THE PROBLEM:
Pull out each line of the records holding the string "JSON".

SUPPLIED DATA:
________
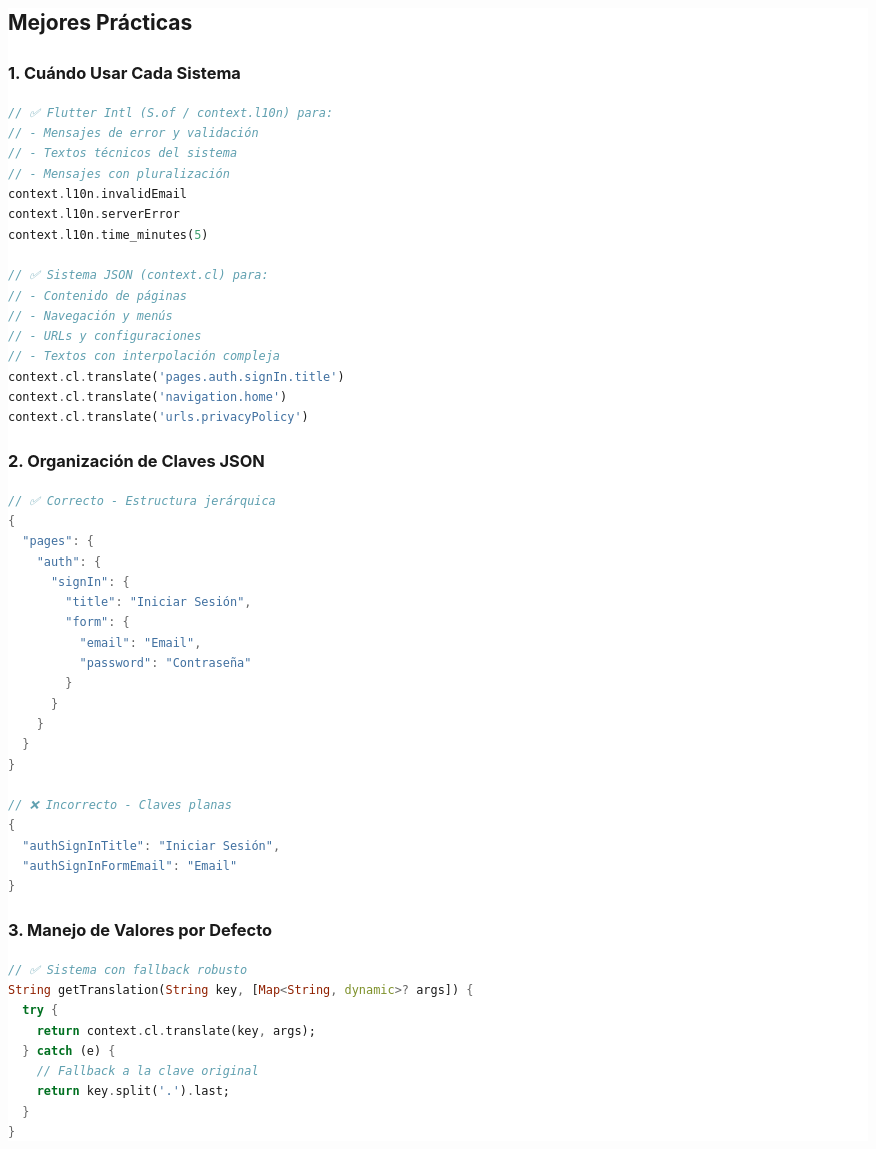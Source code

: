 ## Mejores Prácticas

### 1. Cuándo Usar Cada Sistema

```dart
// ✅ Flutter Intl (S.of / context.l10n) para:
// - Mensajes de error y validación
// - Textos técnicos del sistema
// - Mensajes con pluralización
context.l10n.invalidEmail
context.l10n.serverError
context.l10n.time_minutes(5)

// ✅ Sistema JSON (context.cl) para:
// - Contenido de páginas
// - Navegación y menús
// - URLs y configuraciones
// - Textos con interpolación compleja
context.cl.translate('pages.auth.signIn.title')
context.cl.translate('navigation.home')
context.cl.translate('urls.privacyPolicy')
```

### 2. Organización de Claves JSON

```dart
// ✅ Correcto - Estructura jerárquica
{
  "pages": {
    "auth": {
      "signIn": {
        "title": "Iniciar Sesión",
        "form": {
          "email": "Email",
          "password": "Contraseña"
        }
      }
    }
  }
}

// ❌ Incorrecto - Claves planas
{
  "authSignInTitle": "Iniciar Sesión",
  "authSignInFormEmail": "Email"
}
```

### 3. Manejo de Valores por Defecto

```dart
// ✅ Sistema con fallback robusto
String getTranslation(String key, [Map<String, dynamic>? args]) {
  try {
    return context.cl.translate(key, args);
  } catch (e) {
    // Fallback a la clave original
    return key.split('.').last;
  }
}
```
________
OUTPUT OF THE EXERCISE:
// ✅ Sistema JSON (context.cl) para:
### 2. Organización de Claves JSON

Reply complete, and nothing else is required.